Pyszne, kruche ciasteczka, będą smakować każdemu, kto lubi masło orzechowe. Nie polecałabym jednak ich produkcji niecierpliwcom, bo lepienie ich to żmudna praca :) Ciasto podczas formowania nie jest wystarczająco elastyczne i pęka. Najlepiej formować je wilgotnymi dłońmi. Ciasteczka powstały w oparciu o przepis z bloga Kuchnia Wegetariańska.
Składniki:
- 200 g mąki pszennej
- 35 g kakao (u mnie kakao naturalne ze sklepu Skworcu)
- 1/2 łyżeczki sody oczyszczonej
- szczypta soli
- 100 g miękkiego masła
- 185 g cukru (najlepiej pół na pół białego z trzcinowym)
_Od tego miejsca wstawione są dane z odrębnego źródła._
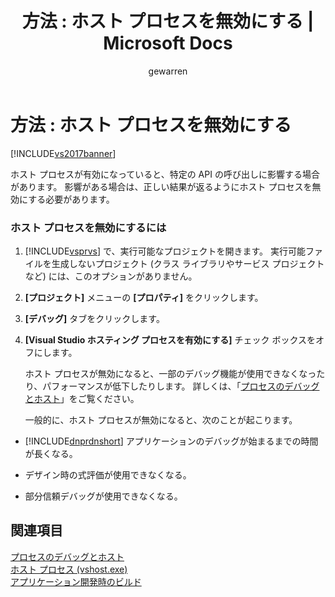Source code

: ﻿---
title: '方法 : ホスト プロセスを無効にする | Microsoft Docs'
ms.date: 11/15/2016
ms.prod: visual-studio-dev14
ms.technology: vs-ide-general
ms.topic: conceptual
helpviewer_keywords:
- hosting process, disabling
- vshost.exe, disabling the hosting process
ms.assetid: 9157488d-737f-454b-8d8d-36f99de38bb0
caps.latest.revision: 12
author: gewarren
ms.author: gewarren
manager: jillfra
ms.openlocfilehash: 813094285557171e9c7f021f597d0d643356b5d4
ms.sourcegitcommit: 08fc78516f1107b83f46e2401888df4868bb1e40
ms.translationtype: MTE95
ms.contentlocale: ja-JP
ms.lasthandoff: 05/15/2019
ms.locfileid: "65694412"
---
# <a name="how-to-disable-the-hosting-process"></a>方法 : ホスト プロセスを無効にする
[!INCLUDE[vs2017banner](../includes/vs2017banner.md)]

ホスト プロセスが有効になっていると、特定の API の呼び出しに影響する場合があります。 影響がある場合は、正しい結果が返るようにホスト プロセスを無効にする必要があります。  
  
### <a name="to-disable-the-hosting-process"></a>ホスト プロセスを無効にするには  
  
1. [!INCLUDE[vsprvs](../includes/vsprvs-md.md)] で、実行可能なプロジェクトを開きます。 実行可能ファイルを生成しないプロジェクト (クラス ライブラリやサービス プロジェクトなど) には、このオプションがありません。  
  
2. **[プロジェクト]** メニューの **[プロパティ]** をクリックします。  
  
3. **[デバッグ]** タブをクリックします。  
  
4. **[Visual Studio ホスティング プロセスを有効にする]** チェック ボックスをオフにします。  
  
   ホスト プロセスが無効になると、一部のデバッグ機能が使用できなくなったり、パフォーマンスが低下したりします。 詳しくは、「[プロセスのデバッグとホスト](../debugger/debugging-and-the-hosting-process.md)」をご覧ください。  
  
   一般的に、ホスト プロセスが無効になると、次のことが起こります。  
  
- [!INCLUDE[dnprdnshort](../includes/dnprdnshort-md.md)] アプリケーションのデバッグが始まるまでの時間が長くなる。  
  
- デザイン時の式評価が使用できなくなる。  
  
- 部分信頼デバッグが使用できなくなる。  
  
## <a name="see-also"></a>関連項目
 [プロセスのデバッグとホスト](../debugger/debugging-and-the-hosting-process.md)   
 [ホスト プロセス (vshost.exe)](../ide/hosting-process-vshost-exe.md)   
 [アプリケーション開発時のビルド](https://msdn.microsoft.com/c9497d62-3b7b-4449-88e8-cf27acc9efe6)
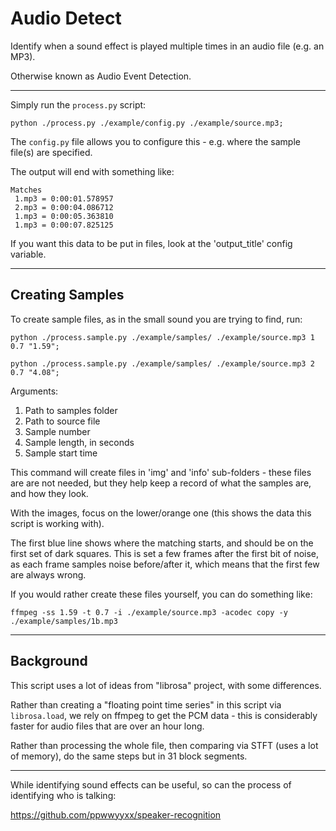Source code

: 
# Audio Detect

Identify when a sound effect is played multiple times in an audio file (e.g. an MP3).

Otherwise known as Audio Event Detection.

---

Simply run the `process.py` script:

    python ./process.py ./example/config.py ./example/source.mp3;

The `config.py` file allows you to configure this - e.g. where the sample file(s) are specified.

The output will end with something like:

    Matches
     1.mp3 = 0:00:01.578957
     2.mp3 = 0:00:04.086712
     1.mp3 = 0:00:05.363810
     1.mp3 = 0:00:07.825125

If you want this data to be put in files, look at the 'output_title' config variable.

---

## Creating Samples

To create sample files, as in the small sound you are trying to find, run:

    python ./process.sample.py ./example/samples/ ./example/source.mp3 1 0.7 "1.59";

    python ./process.sample.py ./example/samples/ ./example/source.mp3 2 0.7 "4.08";

Arguments:

1) Path to samples folder
2) Path to source file
3) Sample number
4) Sample length, in seconds
5) Sample start time

This command will create files in 'img' and 'info' sub-folders - these files are are not needed, but they help keep a record of what the samples are, and how they look.

With the images, focus on the lower/orange one (this shows the data this script is working with).

The first blue line shows where the matching starts, and should be on the first set of dark squares. This is set a few frames after the first bit of noise, as each frame samples noise before/after it, which means that the first few are always wrong.

If you would rather create these files yourself, you can do something like:

    ffmpeg -ss 1.59 -t 0.7 -i ./example/source.mp3 -acodec copy -y ./example/samples/1b.mp3

---

## Background

This script uses a lot of ideas from "librosa" project, with some differences.

Rather than creating a "floating point time series" in this script via `librosa.load`, we rely on ffmpeg to get the PCM data - this is considerably faster for audio files that are over an hour long.

Rather than processing the whole file, then comparing via STFT (uses a lot of memory), do the same steps but in 31 block segments.

---

While identifying sound effects can be useful, so can the process of identifying who is talking:

https://github.com/ppwwyyxx/speaker-recognition
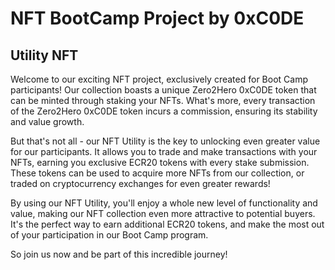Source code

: # NFT BootCamp Project by 0xC0DE

## Utility NFT

Welcome to our exciting NFT project, exclusively created for Boot Camp participants! Our collection boasts a unique Zero2Hero 0xC0DE token that can be minted through staking your NFTs. What's more, every transaction of the Zero2Hero 0xC0DE token incurs a commission, ensuring its stability and value growth.

But that's not all - our NFT Utility is the key to unlocking even greater value for our participants. It allows you to trade and make transactions with your NFTs, earning you exclusive ECR20 tokens with every stake submission. These tokens can be used to acquire more NFTs from our collection, or traded on cryptocurrency exchanges for even greater rewards!

By using our NFT Utility, you'll enjoy a whole new level of functionality and value, making our NFT collection even more attractive to potential buyers. It's the perfect way to earn additional ECR20 tokens, and make the most out of your participation in our Boot Camp program.

So join us now and be part of this incredible journey!
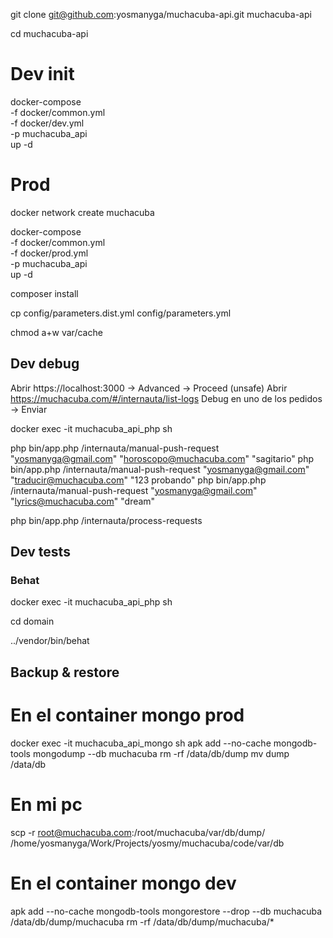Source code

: git clone git@github.com:yosmanyga/muchacuba-api.git muchacuba-api

cd muchacuba-api



# Dev init

docker-compose \
-f docker/common.yml \
-f docker/dev.yml \
-p muchacuba_api \
up -d

# Prod

docker network create muchacuba

docker-compose \
-f docker/common.yml \
-f docker/prod.yml \
-p muchacuba_api \
up -d

composer install

cp config/parameters.dist.yml config/parameters.yml

chmod a+w var/cache

## Dev debug

Abrir https://localhost:3000 -> Advanced -> Proceed (unsafe)
Abrir https://muchacuba.com/#/internauta/list-logs
Debug en uno de los pedidos -> Enviar

docker exec -it muchacuba_api_php sh

php bin/app.php /internauta/manual-push-request "yosmanyga@gmail.com" "horoscopo@muchacuba.com" "sagitario"
php bin/app.php /internauta/manual-push-request "yosmanyga@gmail.com" "traducir@muchacuba.com" "123 probando"
php bin/app.php /internauta/manual-push-request "yosmanyga@gmail.com" "lyrics@muchacuba.com" "dream"

php bin/app.php /internauta/process-requests

## Dev tests

### Behat

docker exec -it muchacuba_api_php sh

cd domain

../vendor/bin/behat

## Backup & restore

# En el container mongo prod
docker exec -it muchacuba_api_mongo sh
apk add --no-cache mongodb-tools
mongodump --db muchacuba
rm -rf /data/db/dump
mv dump /data/db

# En mi pc
scp -r root@muchacuba.com:/root/muchacuba/var/db/dump/ /home/yosmanyga/Work/Projects/yosmy/muchacuba/code/var/db

# En el container mongo dev
apk add --no-cache mongodb-tools
mongorestore --drop --db muchacuba /data/db/dump/muchacuba
rm -rf /data/db/dump/muchacuba/*
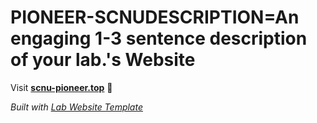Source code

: 
# PIONEER-SCNUDESCRIPTION=An engaging 1-3 sentence description of your lab.'s Website

Visit **[scnu-pioneer.top](https://scnu-pioneer.top)** 🚀

_Built with [Lab Website Template](https://greene-lab.gitbook.io/lab-website-template-docs)_
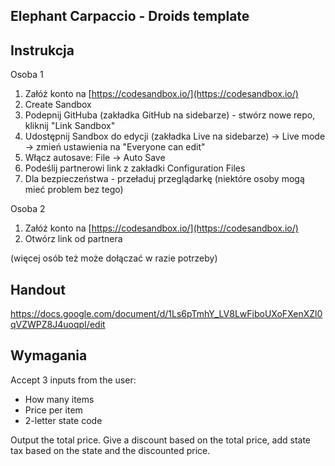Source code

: ## Elephant Carpaccio - Droids template

## Instrukcja

Osoba 1

1. Załóż konto na [https://codesandbox.io/](https://codesandbox.io/)
2. Create Sandbox
3. Podepnij GitHuba (zakładka GitHub na sidebarze) - stwórz nowe repo, kliknij "Link Sandbox"
4. Udostępnij Sandbox do edycji (zakładka Live na sidebarze) -> Live mode -> zmień ustawienia na "Everyone can edit"
5. Włącz autosave: File -> Auto Save
6. Podeślij partnerowi link z zakładki Configuration Files
7. Dla bezpieczeństwa - przeładuj przeglądarkę (niektóre osoby mogą mieć problem bez tego)

Osoba 2

1. Załóż konto na [https://codesandbox.io/](https://codesandbox.io/)
2. Otwórz link od partnera

(więcej osób też może dołączać w razie potrzeby)

## Handout

https://docs.google.com/document/d/1Ls6pTmhY_LV8LwFiboUXoFXenXZl0qVZWPZ8J4uoqpI/edit

## Wymagania

Accept 3 inputs from the user:

- How many items
- Price per item
- 2-letter state code

Output the total price. Give a discount based on the total price, add state tax based on the state and the discounted price.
- 60 g masła orzechowego (u mnie masło orzechowe ze sklepu Skworcu)
- 1 jajko
- 1 łyżka mleka lub wody
- 1 łyżeczka ekstraktu waniliowego
Na nadzienie:
- 1/2 szklanki masła orzechowego (ja dałam 145 g, ale sporo go zostało)
- 2-3 łyżki cukru pudru
Mąkę przesiać, połączyć z kakao, solą oraz sodą. W misce utrzeć masło z cukrem, dodać masło orzechowe (60 g) i ponownie dokładnie zmiksować. Dodać jajko, łyżkę mleka lub wody, zmiksować. Dodać sypkie składniki i chwilę ucierać mikserem. Następnie zagnieść ciasto rękami lub wymieszać przy pomocy łyżki.
W osobnym małym naczyniu zmiksować ok. 1/2 szklanki masła orzechowego z cukrem pudrem (cukier najlepiej dodawać stopniowo i próbować masę, aby nie była za słodka).
Ciemne ciasto podzielić na równe, dość spore kulki (kulka po spłaszczeniu powinna mieć ok. 3 cm średnicy). Każdą kulkę spłaszczać i nakładać na nią łyżeczką masę z masła orzechowego. Zwilżonymi rękami zlepiać brzegi ciasta i formować kulkę, następnie delikatnie ją spłaszczyć. Nadzienie lubi wychodzić, ale nawet jeśli tak się stanie, to ciasteczka się udadzą (masło orzechowe w czasie pieczenia zastygnie). Ciasteczka układać na blaszce wyłożonej papierem do pieczenia.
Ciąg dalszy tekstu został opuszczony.